→ **MATERIAL FOR THIS EXERCISE**:

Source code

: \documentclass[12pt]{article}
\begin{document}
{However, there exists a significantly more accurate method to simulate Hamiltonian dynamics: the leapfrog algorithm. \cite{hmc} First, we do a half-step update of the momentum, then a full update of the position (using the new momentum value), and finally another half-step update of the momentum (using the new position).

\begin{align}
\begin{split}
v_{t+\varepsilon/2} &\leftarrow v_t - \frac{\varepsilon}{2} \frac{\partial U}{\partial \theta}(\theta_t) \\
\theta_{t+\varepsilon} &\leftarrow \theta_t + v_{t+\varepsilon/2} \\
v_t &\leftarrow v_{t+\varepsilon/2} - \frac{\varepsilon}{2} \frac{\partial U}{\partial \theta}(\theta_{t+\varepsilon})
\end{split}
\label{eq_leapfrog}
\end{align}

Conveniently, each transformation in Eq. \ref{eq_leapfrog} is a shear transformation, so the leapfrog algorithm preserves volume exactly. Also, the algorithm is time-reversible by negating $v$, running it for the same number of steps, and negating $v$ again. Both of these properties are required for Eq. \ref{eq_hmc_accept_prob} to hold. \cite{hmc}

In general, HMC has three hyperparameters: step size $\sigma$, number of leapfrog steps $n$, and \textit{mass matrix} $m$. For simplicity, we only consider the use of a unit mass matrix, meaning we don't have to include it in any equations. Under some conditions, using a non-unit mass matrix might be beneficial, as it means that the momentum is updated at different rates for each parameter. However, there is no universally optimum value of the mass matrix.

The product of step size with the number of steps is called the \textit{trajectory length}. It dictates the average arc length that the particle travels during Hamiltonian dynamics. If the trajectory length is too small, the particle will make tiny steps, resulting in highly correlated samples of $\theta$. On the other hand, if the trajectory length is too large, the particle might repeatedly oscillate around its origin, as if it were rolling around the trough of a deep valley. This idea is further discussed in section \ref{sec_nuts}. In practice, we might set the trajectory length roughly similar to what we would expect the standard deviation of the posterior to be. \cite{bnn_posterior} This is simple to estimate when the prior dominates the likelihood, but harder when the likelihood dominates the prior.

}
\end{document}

→ **WHAT TO DO**: Pull every line containing "varepsilon" from the data.

→ **TASK OUTPUT**:
v_{t+\varepsilon/2} &\leftarrow v_t - \frac{\varepsilon}{2} \frac{\partial U}{\partial \theta}(\theta_t) \\
\theta_{t+\varepsilon} &\leftarrow \theta_t + v_{t+\varepsilon/2} \\
v_t &\leftarrow v_{t+\varepsilon/2} - \frac{\varepsilon}{2} \frac{\partial U}{\partial \theta}(\theta_{t+\varepsilon})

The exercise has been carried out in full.